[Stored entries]
⁂

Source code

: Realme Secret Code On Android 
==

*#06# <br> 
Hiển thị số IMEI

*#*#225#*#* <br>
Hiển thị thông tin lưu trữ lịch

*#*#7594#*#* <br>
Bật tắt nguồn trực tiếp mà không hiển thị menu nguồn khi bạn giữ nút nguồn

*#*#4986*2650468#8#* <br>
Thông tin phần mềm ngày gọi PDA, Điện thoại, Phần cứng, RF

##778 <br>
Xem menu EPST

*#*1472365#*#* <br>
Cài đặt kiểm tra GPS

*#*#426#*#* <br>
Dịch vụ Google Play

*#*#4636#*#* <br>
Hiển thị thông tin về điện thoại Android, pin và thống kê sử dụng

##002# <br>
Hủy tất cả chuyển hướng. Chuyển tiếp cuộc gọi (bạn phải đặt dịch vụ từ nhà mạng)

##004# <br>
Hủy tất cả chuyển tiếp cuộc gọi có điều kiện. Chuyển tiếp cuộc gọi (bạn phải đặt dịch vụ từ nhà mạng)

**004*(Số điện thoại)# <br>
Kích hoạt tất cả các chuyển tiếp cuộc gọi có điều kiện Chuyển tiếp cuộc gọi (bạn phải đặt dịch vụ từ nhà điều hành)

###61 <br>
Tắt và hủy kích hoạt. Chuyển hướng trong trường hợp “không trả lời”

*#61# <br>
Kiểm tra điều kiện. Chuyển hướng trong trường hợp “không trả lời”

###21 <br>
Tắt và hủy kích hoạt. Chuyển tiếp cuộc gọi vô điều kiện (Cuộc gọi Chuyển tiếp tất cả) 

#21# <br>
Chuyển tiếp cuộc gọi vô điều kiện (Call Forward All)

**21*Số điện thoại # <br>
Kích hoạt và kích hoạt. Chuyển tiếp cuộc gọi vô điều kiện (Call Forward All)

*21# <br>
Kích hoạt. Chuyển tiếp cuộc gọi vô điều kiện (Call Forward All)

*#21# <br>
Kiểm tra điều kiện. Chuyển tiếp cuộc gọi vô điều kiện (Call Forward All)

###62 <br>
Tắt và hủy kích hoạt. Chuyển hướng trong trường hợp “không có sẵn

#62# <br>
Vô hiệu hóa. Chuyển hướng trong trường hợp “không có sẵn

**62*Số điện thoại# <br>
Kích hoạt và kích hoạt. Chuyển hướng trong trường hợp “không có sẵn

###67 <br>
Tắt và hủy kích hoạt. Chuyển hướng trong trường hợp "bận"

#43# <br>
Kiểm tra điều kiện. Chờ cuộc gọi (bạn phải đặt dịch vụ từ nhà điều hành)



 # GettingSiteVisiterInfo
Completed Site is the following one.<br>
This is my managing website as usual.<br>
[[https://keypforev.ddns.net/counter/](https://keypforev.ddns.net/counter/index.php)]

⁂

§ Task to carry out: In the entries, the line containing "Kiểm tra điều kiện. Chuyển tiếp" and every line after it through the last are to be duplicated exactly, and no other line is to be included.

§ Exercise output:
Kiểm tra điều kiện. Chuyển tiếp cuộc gọi vô điều kiện (Call Forward All)

###62 <br>
Tắt và hủy kích hoạt. Chuyển hướng trong trường hợp “không có sẵn

#62# <br>
Vô hiệu hóa. Chuyển hướng trong trường hợp “không có sẵn

**62*Số điện thoại# <br>
Kích hoạt và kích hoạt. Chuyển hướng trong trường hợp “không có sẵn

###67 <br>
Tắt và hủy kích hoạt. Chuyển hướng trong trường hợp "bận"

#43# <br>
Kiểm tra điều kiện. Chờ cuộc gọi (bạn phải đặt dịch vụ từ nhà điều hành)



 # GettingSiteVisiterInfo
Completed Site is the following one.<br>
This is my managing website as usual.<br>
[[https://keypforev.ddns.net/counter/](https://keypforev.ddns.net/counter/index.php)]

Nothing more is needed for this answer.